◆ **EXERCISE AIM**
A single figure is required: the number of lines below that contain "Grant".

Rendered images with source text:
—————

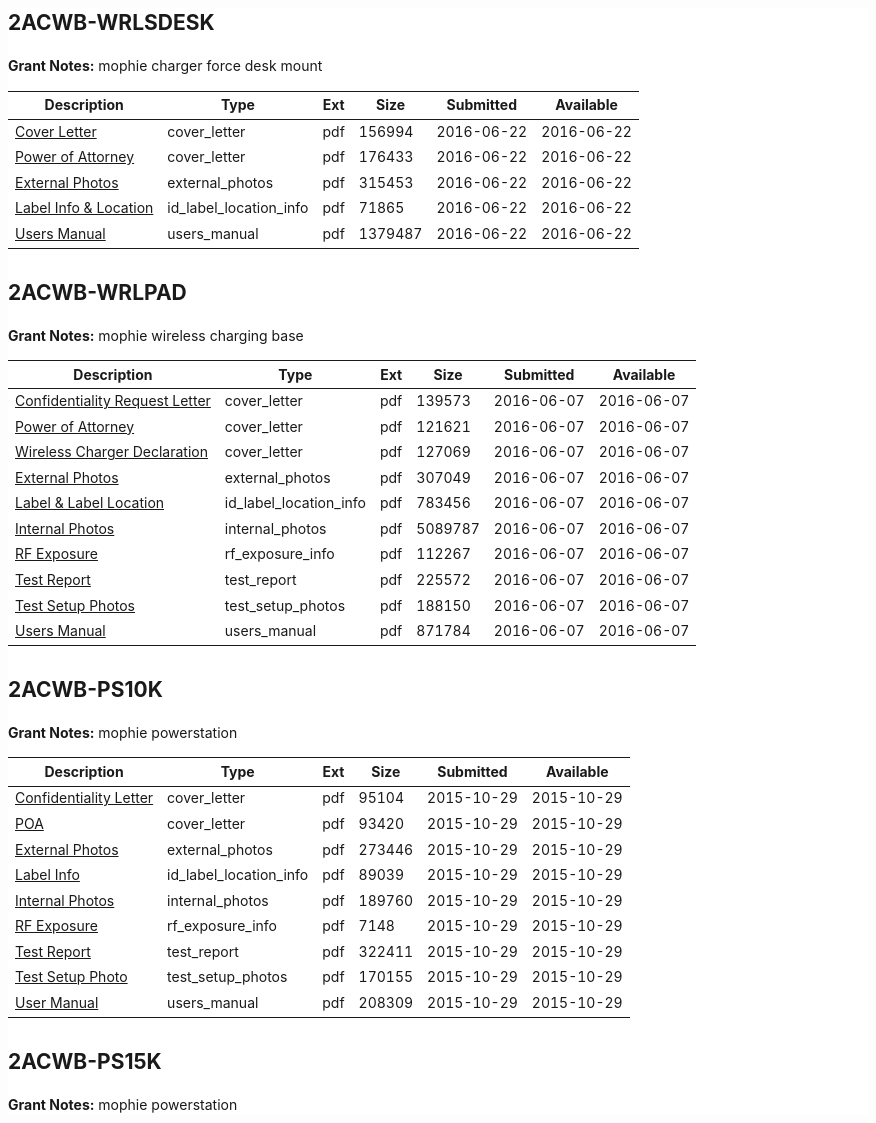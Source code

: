 ## 2ACWB-WRLSDESK
**Grant Notes:** mophie charger force desk mount

| Description | Type | Ext | Size | Submitted | Available |
| ----------- | ---- | --- | ---- | --------- | --------- |
| [Cover Letter](2ACWB-WRLSDESK/281f5f2b188f027fcb46eb9e7edc5692/3036606.pdf) | cover_letter | pdf | 156994 | 2016-06-22 | 2016-06-22 |
| [Power of Attorney](2ACWB-WRLSDESK/281f5f2b188f027fcb46eb9e7edc5692/3036609.pdf) | cover_letter | pdf | 176433 | 2016-06-22 | 2016-06-22 |
| [External Photos](2ACWB-WRLSDESK/281f5f2b188f027fcb46eb9e7edc5692/3036607.pdf) | external_photos | pdf | 315453 | 2016-06-22 | 2016-06-22 |
| [Label Info & Location](2ACWB-WRLSDESK/281f5f2b188f027fcb46eb9e7edc5692/3036608.pdf) | id_label_location_info | pdf | 71865 | 2016-06-22 | 2016-06-22 |
| [Users Manual](2ACWB-WRLSDESK/281f5f2b188f027fcb46eb9e7edc5692/3036610.pdf) | users_manual | pdf | 1379487 | 2016-06-22 | 2016-06-22 |
## 2ACWB-WRLPAD
**Grant Notes:** mophie wireless charging base

| Description | Type | Ext | Size | Submitted | Available |
| ----------- | ---- | --- | ---- | --------- | --------- |
| [Confidentiality Request Letter](2ACWB-WRLPAD/d6e01b81f793e5db8b3866a8494022be/3020036.pdf) | cover_letter | pdf | 139573 | 2016-06-07 | 2016-06-07 |
| [Power of Attorney](2ACWB-WRLPAD/d6e01b81f793e5db8b3866a8494022be/3020037.pdf) | cover_letter | pdf | 121621 | 2016-06-07 | 2016-06-07 |
| [Wireless Charger Declaration](2ACWB-WRLPAD/d6e01b81f793e5db8b3866a8494022be/3020042.pdf) | cover_letter | pdf | 127069 | 2016-06-07 | 2016-06-07 |
| [External Photos](2ACWB-WRLPAD/d6e01b81f793e5db8b3866a8494022be/3020033.pdf) | external_photos | pdf | 307049 | 2016-06-07 | 2016-06-07 |
| [Label & Label Location](2ACWB-WRLPAD/d6e01b81f793e5db8b3866a8494022be/3020035.pdf) | id_label_location_info | pdf | 783456 | 2016-06-07 | 2016-06-07 |
| [Internal Photos](2ACWB-WRLPAD/d6e01b81f793e5db8b3866a8494022be/3020034.pdf) | internal_photos | pdf | 5089787 | 2016-06-07 | 2016-06-07 |
| [RF Exposure](2ACWB-WRLPAD/d6e01b81f793e5db8b3866a8494022be/3020038.pdf) | rf_exposure_info | pdf | 112267 | 2016-06-07 | 2016-06-07 |
| [Test Report](2ACWB-WRLPAD/d6e01b81f793e5db8b3866a8494022be/3020039.pdf) | test_report | pdf | 225572 | 2016-06-07 | 2016-06-07 |
| [Test Setup Photos](2ACWB-WRLPAD/d6e01b81f793e5db8b3866a8494022be/3020040.pdf) | test_setup_photos | pdf | 188150 | 2016-06-07 | 2016-06-07 |
| [Users Manual](2ACWB-WRLPAD/d6e01b81f793e5db8b3866a8494022be/3020041.pdf) | users_manual | pdf | 871784 | 2016-06-07 | 2016-06-07 |
## 2ACWB-PS10K
**Grant Notes:** mophie powerstation

| Description | Type | Ext | Size | Submitted | Available |
| ----------- | ---- | --- | ---- | --------- | --------- |
| [Confidentiality Letter](2ACWB-PS10K/078cda3ce5bad60df88019e0db287869/2797413.pdf) | cover_letter | pdf | 95104 | 2015-10-29 | 2015-10-29 |
| [POA](2ACWB-PS10K/078cda3ce5bad60df88019e0db287869/2797414.pdf) | cover_letter | pdf | 93420 | 2015-10-29 | 2015-10-29 |
| [External Photos](2ACWB-PS10K/078cda3ce5bad60df88019e0db287869/2797410.pdf) | external_photos | pdf | 273446 | 2015-10-29 | 2015-10-29 |
| [Label Info](2ACWB-PS10K/078cda3ce5bad60df88019e0db287869/2797412.pdf) | id_label_location_info | pdf | 89039 | 2015-10-29 | 2015-10-29 |
| [Internal Photos](2ACWB-PS10K/078cda3ce5bad60df88019e0db287869/2797411.pdf) | internal_photos | pdf | 189760 | 2015-10-29 | 2015-10-29 |
| [RF Exposure](2ACWB-PS10K/078cda3ce5bad60df88019e0db287869/2797415.pdf) | rf_exposure_info | pdf | 7148 | 2015-10-29 | 2015-10-29 |
| [Test Report](2ACWB-PS10K/078cda3ce5bad60df88019e0db287869/2797416.pdf) | test_report | pdf | 322411 | 2015-10-29 | 2015-10-29 |
| [Test Setup Photo](2ACWB-PS10K/078cda3ce5bad60df88019e0db287869/2797417.pdf) | test_setup_photos | pdf | 170155 | 2015-10-29 | 2015-10-29 |
| [User Manual](2ACWB-PS10K/078cda3ce5bad60df88019e0db287869/2797418.pdf) | users_manual | pdf | 208309 | 2015-10-29 | 2015-10-29 |
## 2ACWB-PS15K
**Grant Notes:** mophie powerstation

—————

◆ **EXPECTED OUTPUT**
4